The following table records how previously inter-service streams are
realised in process. The semantics — when each event fires, how many
times, in which order — are preserved; the transport changes from a
durable stream to an in-process function call or buffered channel.
| Previous external stream | In-process realisation |
| ----------------------------------------------------- | - |
| User lifecycle (block / soft delete) → Lobby cascade | `lobby.OnUserBlocked(user_id)` and `lobby.OnUserDeleted(user_id)` invoked synchronously after `user` commits. |
| Runtime snapshot updates → Lobby denormalisation | `lobby.OnRuntimeSnapshot(snapshot)` invoked from `runtime` after each engine status read. |
| Game finished → Lobby promotion / cleanup | `lobby.OnGameFinished(game_id)`. |
| Lobby start/stop jobs → Runtime container lifecycle | `runtime.StartGame(game_id)` / `runtime.StopGame(game_id)`. Long-running pull/start drained on a per-game worker goroutine, serialised by per-game mutex. |
| Runtime job results → Lobby | Direct return value from `runtime.StartGame`, plus optional `lobby.OnRuntimeJobResult` callback for asynchronous progression. |
| Runtime health events | `runtime` publishes onto an in-process channel; `lobby` and `admin` observers consume. |
| Notification intents | Direct call `notification.Submit(intent)` by producers (lobby, runtime, geo). |
| Mail delivery commands | Direct insert into `mail_deliveries` by producers; mail worker drains the table. |
| Auth → Mail (login codes) | Direct call `mail.EnqueueLoginCode(...)` from `auth.confirmEmailCode`. |
| Gateway client-events stream | Backend `push` server emits `client_event` on the gRPC stream consumed by gateway. |
| Gateway session-events stream | Backend `push` server emits `session_invalidation` on the same gRPC stream. |
Workers drain outstanding work on graceful shutdown in a deterministic
order: stop accepting new HTTP/gRPC traffic → finish in-flight requests →
flush mail outbox writes that already started → flush push events to
gateway buffer → close the Docker client → close the database pool.
The lobby state machine is the only domain whose transitions cross
several producers and consumers. The closed transitions are
`draft → enrollment_open → ready_to_start → starting → running ↔ paused
→ finished`, with `cancelled` reachable from every pre-`finished` state
and `start_failed → ready_to_start` for retry. Owner-driven endpoints
(or admin overrides for public games) trigger transitions; the
`runtime` callback `OnRuntimeJobResult` is the only path that flips
`starting → running` or `starting → start_failed`. `lobby.OnGameFinished`
is invoked when the engine reports the game finished, after which the
runtime container is torn down and Race Name Directory promotions run.
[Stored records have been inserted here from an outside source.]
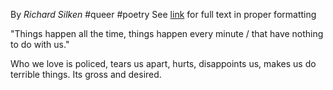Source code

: By *Richard Silken*
#queer #poetry 
See [link](https://anotherhand.livejournal.com/40250.html) for full text in proper formatting

"Things happen all the time, things happen every minute / that have nothing to do with us."

Who we love is policed, tears us apart, hurts, disappoints us, makes us do terrible things. Its gross and desired.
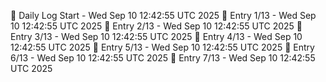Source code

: 📅 Daily Log Start - Wed Sep 10 12:42:55 UTC 2025
📌 Entry 1/13 - Wed Sep 10 12:42:55 UTC 2025
📌 Entry 2/13 - Wed Sep 10 12:42:55 UTC 2025
📌 Entry 3/13 - Wed Sep 10 12:42:55 UTC 2025
📌 Entry 4/13 - Wed Sep 10 12:42:55 UTC 2025
📌 Entry 5/13 - Wed Sep 10 12:42:55 UTC 2025
📌 Entry 6/13 - Wed Sep 10 12:42:55 UTC 2025
📌 Entry 7/13 - Wed Sep 10 12:42:55 UTC 2025
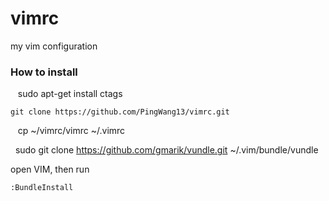 vimrc
=====

my vim configuration
### How to install

    sudo apt-get install ctags

    git clone https://github.com/PingWang13/vimrc.git   
    
    cp ~/vimrc/vimrc ~/.vimrc
       
    sudo git clone https://github.com/gmarik/vundle.git   ~/.vim/bundle/vundle
    
open VIM, then run

    :BundleInstall
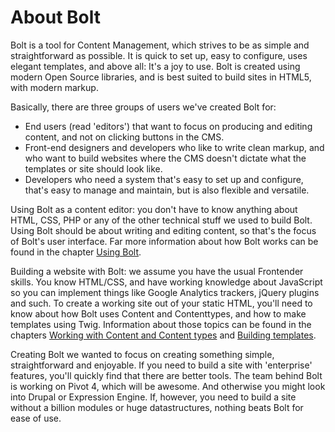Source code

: About Bolt 
==========

Bolt is a tool for Content Management, which strives to be as simple and straightforward as possible. It is quick to set up, easy to configure, uses elegant templates, and above all: It's a joy to use. Bolt is created using modern Open Source libraries, and is best suited to build sites in HTML5, with modern markup.

Basically, there are three groups of users we've created Bolt for:

 - End users (read 'editors') that want to focus on producing and editing content, and not on clicking buttons in the CMS. 
 - Front-end designers and developers who like to write clean markup, and who want to build websites where the CMS doesn't dictate what the templates or site should look like.
 - Developers who need a system that's easy to set up and configure, that's easy to manage and maintain, but is also flexible and versatile.

Using Bolt as a content editor: you don't have to know anything about HTML, CSS, PHP or any of the other technical stuff we used to build Bolt. Using Bolt should be about writing and editing content, so that's the focus of Bolt's user interface. Far more information about how Bolt works can be found in the chapter [Using Bolt](/using).

Building a website with Bolt: we assume you have the usual Frontender skills. You know HTML/CSS, and have working knowledge about JavaScript so you can implement things like Google Analytics trackers, jQuery plugins and such. To create a working site out of your static HTML, you'll need to know about how Bolt uses Content and Contenttypes, and how to make templates using Twig. Information about those topics can be found in the chapters [Working with Content and Content types](/content) and [Building templates](/templates).

Creating Bolt we wanted to focus on creating something simple, straightforward and enjoyable. If you need to build a site with 'enterprise' features, you'll quickly find that there are better tools. The team behind Bolt is working on Pivot 4, which will be awesome. And otherwise you might look into Drupal or Expression Engine. If, however, you need to build a site without a billion modules or huge datastructures, nothing beats Bolt for ease of use.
## 8. Backend ↔ Gateway Communication
There are two channels between `gateway` and `backend`.
**Sync REST (gateway → backend).** Every authenticated user request and
every public auth request goes over plain HTTP/JSON. The gateway sends
`X-User-ID` (when authenticated) and forwards the verified payload. The
backend never re-derives user identity from the body. The session
lookup hits backend's `/api/v1/internal/sessions/{id}` only on a
cache miss in the gateway-side LRU described in [§6](#6-in-memory-cache); backend updates
`device_sessions.last_seen_at` on every successful lookup so admin
operators can observe when each session was last resolved at the edge.
**gRPC stream (gateway ⇄ backend).** Backend exposes a single RPC
`SubscribePush(GatewaySubscribeRequest) returns (stream PushEvent)`. The
gateway opens this stream once at start and keeps it open. Each
`PushEvent` carries a `oneof`:
- `client_event` — opaque payload addressed to `(user_id [, device_session_id])`,
which gateway signs and delivers to active client subscriptions.
- `session_invalidation` — instructs gateway to immediately close any
active streams for `(device_session_id)` or for all sessions of `user_id`,
and to reject in-flight requests bound to those sessions.
Backend keeps a small in-memory ring buffer of recent events keyed by
cursor with TTL equal to the gateway freshness window. On reconnect,
gateway sends its last consumed cursor; backend resumes from the next
event or from a fresh cursor if the requested point has expired.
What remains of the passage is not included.